(WHAT TO WORK ON): Every line holding "tsconfig" should be copied from the records below.

[Saved data entries]
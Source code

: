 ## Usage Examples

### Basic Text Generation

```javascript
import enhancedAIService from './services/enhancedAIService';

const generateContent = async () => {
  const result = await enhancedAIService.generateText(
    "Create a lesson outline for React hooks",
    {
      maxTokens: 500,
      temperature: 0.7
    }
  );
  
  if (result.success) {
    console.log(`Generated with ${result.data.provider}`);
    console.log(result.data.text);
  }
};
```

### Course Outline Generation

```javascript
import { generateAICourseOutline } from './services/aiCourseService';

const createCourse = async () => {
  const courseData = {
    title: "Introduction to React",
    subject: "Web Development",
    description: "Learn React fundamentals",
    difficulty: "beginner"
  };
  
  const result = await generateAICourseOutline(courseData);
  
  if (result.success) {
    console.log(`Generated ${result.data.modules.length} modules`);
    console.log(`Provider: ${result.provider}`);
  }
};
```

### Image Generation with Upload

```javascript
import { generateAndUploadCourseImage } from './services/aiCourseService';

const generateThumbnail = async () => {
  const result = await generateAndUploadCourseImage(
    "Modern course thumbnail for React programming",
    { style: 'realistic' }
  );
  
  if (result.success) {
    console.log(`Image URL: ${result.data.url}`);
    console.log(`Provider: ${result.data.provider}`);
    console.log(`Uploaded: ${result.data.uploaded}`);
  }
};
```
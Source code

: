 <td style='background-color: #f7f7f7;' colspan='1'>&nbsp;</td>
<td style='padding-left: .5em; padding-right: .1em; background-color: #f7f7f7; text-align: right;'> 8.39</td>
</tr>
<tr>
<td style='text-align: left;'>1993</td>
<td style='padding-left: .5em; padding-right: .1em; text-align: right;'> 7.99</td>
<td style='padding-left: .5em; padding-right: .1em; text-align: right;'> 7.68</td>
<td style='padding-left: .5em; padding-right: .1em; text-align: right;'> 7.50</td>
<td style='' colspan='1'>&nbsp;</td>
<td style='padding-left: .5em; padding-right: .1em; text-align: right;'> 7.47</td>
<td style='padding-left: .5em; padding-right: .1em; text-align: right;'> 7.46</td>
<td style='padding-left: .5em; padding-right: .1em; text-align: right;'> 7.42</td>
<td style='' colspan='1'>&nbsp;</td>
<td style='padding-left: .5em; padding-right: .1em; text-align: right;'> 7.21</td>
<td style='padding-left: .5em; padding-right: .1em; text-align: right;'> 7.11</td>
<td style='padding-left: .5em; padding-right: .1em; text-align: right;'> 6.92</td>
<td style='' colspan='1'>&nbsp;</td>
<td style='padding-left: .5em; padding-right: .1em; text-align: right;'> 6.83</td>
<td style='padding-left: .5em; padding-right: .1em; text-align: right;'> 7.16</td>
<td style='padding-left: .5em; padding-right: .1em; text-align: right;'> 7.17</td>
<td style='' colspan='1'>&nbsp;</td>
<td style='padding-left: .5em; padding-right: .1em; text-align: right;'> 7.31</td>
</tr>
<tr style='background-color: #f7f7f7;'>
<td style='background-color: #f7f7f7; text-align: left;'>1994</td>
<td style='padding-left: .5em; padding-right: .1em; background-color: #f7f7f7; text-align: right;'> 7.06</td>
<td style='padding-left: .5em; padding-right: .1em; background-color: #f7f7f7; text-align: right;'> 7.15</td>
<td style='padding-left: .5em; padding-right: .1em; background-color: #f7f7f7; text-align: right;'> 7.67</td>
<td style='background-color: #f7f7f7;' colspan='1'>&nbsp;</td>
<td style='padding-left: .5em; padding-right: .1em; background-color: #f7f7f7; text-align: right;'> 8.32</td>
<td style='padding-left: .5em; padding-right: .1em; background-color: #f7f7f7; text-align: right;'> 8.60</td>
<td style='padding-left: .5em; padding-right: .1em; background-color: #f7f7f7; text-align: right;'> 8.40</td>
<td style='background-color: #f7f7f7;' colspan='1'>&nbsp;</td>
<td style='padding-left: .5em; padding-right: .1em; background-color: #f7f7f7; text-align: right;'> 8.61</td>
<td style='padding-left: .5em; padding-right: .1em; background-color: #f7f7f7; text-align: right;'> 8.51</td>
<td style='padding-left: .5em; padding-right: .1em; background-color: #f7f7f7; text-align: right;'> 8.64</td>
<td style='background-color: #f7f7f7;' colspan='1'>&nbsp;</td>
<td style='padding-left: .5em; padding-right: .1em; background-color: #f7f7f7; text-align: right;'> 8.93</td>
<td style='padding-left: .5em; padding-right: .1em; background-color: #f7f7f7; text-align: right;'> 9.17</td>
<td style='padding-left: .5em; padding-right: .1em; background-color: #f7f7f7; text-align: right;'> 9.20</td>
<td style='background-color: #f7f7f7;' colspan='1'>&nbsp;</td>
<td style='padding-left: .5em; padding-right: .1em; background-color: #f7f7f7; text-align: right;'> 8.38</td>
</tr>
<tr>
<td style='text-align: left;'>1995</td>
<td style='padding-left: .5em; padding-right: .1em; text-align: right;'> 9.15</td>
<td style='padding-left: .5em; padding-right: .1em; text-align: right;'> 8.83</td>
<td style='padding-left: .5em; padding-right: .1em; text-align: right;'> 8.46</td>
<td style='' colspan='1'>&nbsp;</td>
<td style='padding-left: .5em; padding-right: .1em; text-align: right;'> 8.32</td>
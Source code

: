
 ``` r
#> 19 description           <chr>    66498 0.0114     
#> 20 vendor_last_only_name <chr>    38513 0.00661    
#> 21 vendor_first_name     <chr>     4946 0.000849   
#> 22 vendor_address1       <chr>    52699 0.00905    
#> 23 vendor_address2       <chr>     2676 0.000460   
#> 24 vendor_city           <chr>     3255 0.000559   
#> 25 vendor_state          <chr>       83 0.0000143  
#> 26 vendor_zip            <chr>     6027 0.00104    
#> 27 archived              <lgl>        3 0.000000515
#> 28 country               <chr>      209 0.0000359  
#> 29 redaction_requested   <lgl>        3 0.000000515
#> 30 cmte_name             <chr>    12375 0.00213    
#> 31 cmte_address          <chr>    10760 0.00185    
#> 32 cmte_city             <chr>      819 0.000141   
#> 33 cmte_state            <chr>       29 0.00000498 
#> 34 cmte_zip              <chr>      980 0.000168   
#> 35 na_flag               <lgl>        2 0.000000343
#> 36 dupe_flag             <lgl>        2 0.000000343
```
...
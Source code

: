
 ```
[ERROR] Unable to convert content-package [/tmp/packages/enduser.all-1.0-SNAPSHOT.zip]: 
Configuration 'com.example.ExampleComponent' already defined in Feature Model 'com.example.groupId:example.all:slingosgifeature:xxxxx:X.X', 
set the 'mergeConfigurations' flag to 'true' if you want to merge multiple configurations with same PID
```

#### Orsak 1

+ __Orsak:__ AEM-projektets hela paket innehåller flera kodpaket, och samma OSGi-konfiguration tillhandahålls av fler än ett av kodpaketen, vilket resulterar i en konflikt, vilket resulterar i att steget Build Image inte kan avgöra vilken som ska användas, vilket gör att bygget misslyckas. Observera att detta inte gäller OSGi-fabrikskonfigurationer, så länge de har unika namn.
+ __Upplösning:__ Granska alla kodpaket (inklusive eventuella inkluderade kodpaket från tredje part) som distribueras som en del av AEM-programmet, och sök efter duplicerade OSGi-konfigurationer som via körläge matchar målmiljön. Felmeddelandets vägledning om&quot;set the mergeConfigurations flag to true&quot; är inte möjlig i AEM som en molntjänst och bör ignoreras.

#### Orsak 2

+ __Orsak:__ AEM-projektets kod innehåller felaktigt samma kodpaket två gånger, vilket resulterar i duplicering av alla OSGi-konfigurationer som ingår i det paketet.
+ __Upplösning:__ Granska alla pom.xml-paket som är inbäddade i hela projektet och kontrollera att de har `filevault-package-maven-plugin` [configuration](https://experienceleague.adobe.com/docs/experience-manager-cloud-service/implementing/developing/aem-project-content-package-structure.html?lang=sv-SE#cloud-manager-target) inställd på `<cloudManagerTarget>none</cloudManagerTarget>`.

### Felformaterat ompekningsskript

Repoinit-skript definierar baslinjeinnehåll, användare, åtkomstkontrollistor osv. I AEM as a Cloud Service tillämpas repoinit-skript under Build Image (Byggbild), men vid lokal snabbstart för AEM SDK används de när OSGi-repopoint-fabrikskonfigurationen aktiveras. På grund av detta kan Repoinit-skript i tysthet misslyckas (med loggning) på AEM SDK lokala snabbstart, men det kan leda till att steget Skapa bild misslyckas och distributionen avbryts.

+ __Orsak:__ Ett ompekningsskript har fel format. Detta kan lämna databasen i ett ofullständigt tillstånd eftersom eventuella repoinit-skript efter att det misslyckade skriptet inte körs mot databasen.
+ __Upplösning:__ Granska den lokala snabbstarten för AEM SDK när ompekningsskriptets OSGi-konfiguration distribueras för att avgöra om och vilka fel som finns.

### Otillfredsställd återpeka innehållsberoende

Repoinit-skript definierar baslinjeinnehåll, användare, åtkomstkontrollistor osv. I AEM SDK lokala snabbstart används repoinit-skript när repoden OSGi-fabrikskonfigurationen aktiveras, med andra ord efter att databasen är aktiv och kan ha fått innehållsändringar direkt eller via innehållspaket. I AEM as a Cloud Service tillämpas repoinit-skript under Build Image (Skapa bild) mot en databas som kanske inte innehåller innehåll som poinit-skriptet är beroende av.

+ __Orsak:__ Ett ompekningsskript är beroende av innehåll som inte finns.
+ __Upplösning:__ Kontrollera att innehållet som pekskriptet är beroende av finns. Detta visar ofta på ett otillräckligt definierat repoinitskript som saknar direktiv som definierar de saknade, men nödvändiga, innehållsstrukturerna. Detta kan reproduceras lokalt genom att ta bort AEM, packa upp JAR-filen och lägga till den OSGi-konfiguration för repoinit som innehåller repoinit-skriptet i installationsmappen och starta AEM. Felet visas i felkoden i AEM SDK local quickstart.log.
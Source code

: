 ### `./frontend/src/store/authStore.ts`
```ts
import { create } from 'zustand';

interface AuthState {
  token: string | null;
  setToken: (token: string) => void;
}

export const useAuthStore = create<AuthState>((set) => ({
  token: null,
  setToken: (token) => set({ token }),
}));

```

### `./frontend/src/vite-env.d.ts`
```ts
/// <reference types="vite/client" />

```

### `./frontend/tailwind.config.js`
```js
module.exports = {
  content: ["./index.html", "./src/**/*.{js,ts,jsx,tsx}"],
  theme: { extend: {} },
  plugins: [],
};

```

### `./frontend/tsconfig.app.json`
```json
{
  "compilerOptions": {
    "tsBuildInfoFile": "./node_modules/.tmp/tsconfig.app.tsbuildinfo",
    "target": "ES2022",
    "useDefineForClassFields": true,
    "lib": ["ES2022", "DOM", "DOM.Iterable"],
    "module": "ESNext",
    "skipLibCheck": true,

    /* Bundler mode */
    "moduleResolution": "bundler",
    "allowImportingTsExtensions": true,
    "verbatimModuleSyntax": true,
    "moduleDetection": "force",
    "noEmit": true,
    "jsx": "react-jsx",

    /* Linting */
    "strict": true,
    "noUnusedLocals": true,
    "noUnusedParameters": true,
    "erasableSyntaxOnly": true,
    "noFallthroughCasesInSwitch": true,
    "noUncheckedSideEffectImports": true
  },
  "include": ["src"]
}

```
---
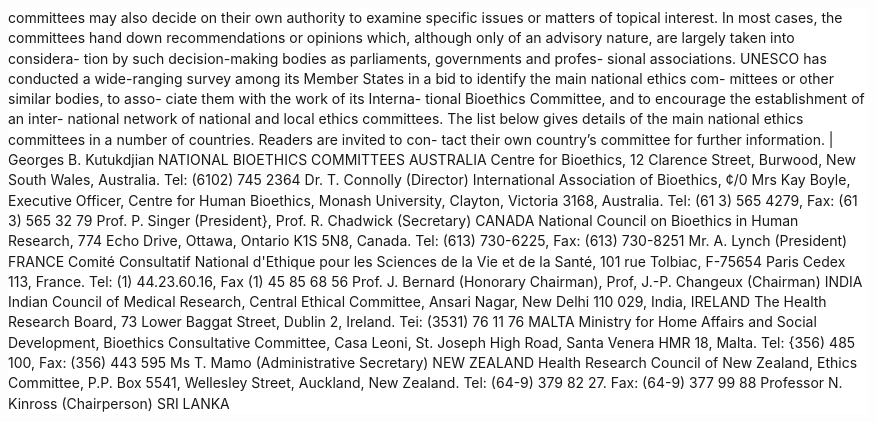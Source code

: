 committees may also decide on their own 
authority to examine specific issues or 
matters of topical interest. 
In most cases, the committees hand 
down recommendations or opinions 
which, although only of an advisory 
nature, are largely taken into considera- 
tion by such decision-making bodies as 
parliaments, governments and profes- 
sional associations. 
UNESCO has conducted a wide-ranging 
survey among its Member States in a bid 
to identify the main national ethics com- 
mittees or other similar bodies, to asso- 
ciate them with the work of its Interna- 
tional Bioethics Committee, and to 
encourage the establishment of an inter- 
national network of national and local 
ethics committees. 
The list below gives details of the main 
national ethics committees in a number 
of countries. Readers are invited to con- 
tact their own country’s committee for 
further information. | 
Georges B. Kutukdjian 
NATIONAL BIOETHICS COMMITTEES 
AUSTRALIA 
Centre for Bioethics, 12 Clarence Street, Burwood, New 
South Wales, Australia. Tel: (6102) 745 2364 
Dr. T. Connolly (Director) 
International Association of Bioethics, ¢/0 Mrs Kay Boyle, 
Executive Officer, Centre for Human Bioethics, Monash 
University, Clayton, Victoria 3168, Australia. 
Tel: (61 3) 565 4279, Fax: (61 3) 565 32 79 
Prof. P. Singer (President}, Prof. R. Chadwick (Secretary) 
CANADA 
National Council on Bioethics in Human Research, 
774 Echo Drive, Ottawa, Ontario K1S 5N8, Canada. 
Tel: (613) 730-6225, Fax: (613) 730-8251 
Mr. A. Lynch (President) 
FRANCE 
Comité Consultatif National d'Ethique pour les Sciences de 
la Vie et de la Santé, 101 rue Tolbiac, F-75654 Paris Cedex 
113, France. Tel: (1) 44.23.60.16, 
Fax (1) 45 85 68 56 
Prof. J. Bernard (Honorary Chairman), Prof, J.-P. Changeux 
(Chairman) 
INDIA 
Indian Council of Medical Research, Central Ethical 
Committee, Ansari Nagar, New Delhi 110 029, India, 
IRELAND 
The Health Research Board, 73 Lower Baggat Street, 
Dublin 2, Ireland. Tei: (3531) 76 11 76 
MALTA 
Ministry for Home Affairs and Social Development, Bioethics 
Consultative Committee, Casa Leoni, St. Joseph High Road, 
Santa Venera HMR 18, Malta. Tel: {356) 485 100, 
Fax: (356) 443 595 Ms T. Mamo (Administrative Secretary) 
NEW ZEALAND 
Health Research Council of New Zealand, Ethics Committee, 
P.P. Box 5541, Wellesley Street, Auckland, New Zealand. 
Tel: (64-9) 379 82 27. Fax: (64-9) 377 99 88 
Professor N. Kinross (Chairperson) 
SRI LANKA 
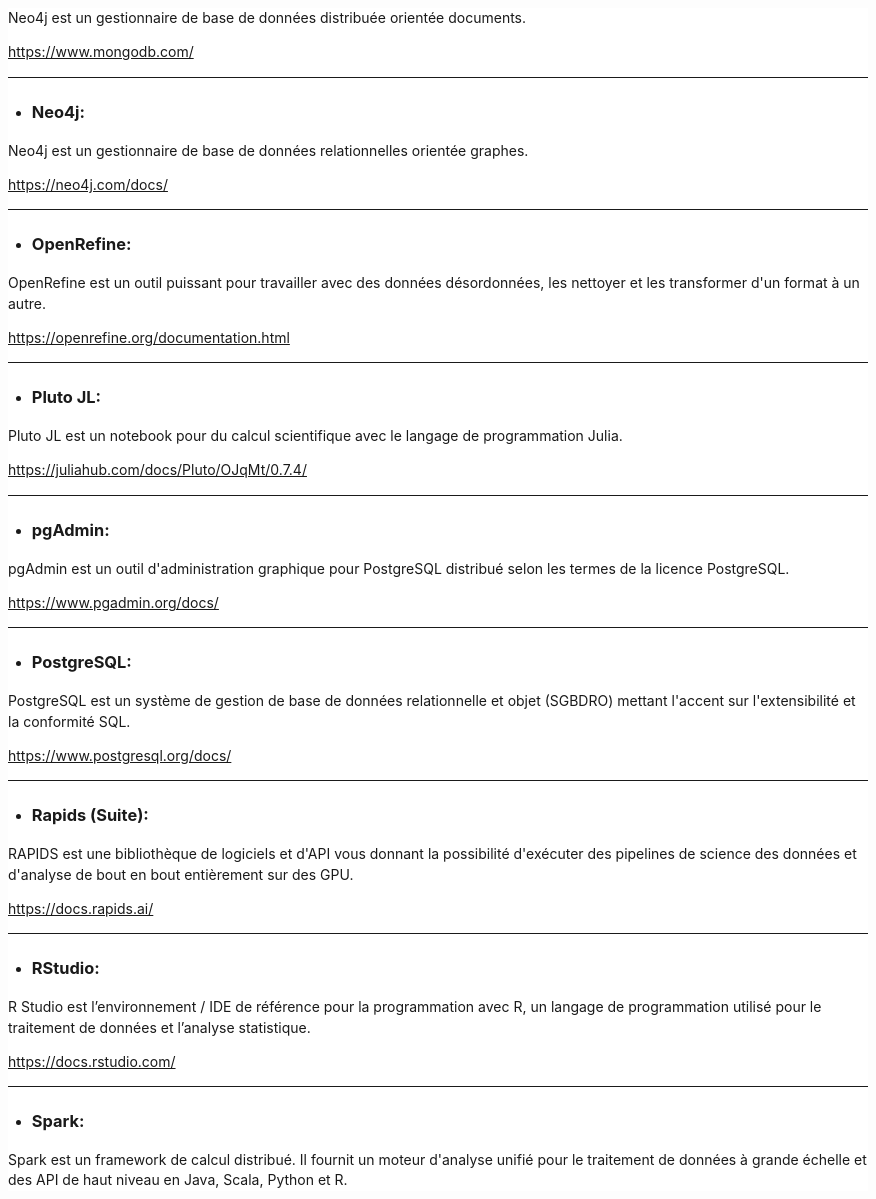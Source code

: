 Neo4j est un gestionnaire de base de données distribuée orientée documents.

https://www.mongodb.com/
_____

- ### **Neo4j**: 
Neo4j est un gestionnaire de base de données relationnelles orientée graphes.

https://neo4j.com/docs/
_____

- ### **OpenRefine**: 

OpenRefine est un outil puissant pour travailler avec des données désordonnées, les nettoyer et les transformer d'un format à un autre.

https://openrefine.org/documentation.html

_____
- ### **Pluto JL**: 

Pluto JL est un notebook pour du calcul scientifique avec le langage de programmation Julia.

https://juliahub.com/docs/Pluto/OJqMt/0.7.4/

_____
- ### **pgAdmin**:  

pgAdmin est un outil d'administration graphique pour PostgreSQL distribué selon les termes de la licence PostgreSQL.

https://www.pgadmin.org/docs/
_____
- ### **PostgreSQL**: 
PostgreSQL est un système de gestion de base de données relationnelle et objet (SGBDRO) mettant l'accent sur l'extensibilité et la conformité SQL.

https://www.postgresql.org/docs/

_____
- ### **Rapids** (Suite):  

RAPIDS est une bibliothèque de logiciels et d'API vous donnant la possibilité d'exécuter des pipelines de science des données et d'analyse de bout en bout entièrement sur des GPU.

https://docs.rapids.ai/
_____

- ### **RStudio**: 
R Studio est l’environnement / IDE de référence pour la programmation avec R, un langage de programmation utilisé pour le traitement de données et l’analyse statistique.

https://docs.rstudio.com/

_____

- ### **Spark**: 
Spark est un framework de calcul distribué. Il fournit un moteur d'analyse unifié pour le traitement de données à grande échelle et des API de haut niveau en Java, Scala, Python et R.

(ANSWER):
### `./frontend/tsconfig.app.json`
    "tsBuildInfoFile": "./node_modules/.tmp/tsconfig.app.tsbuildinfo",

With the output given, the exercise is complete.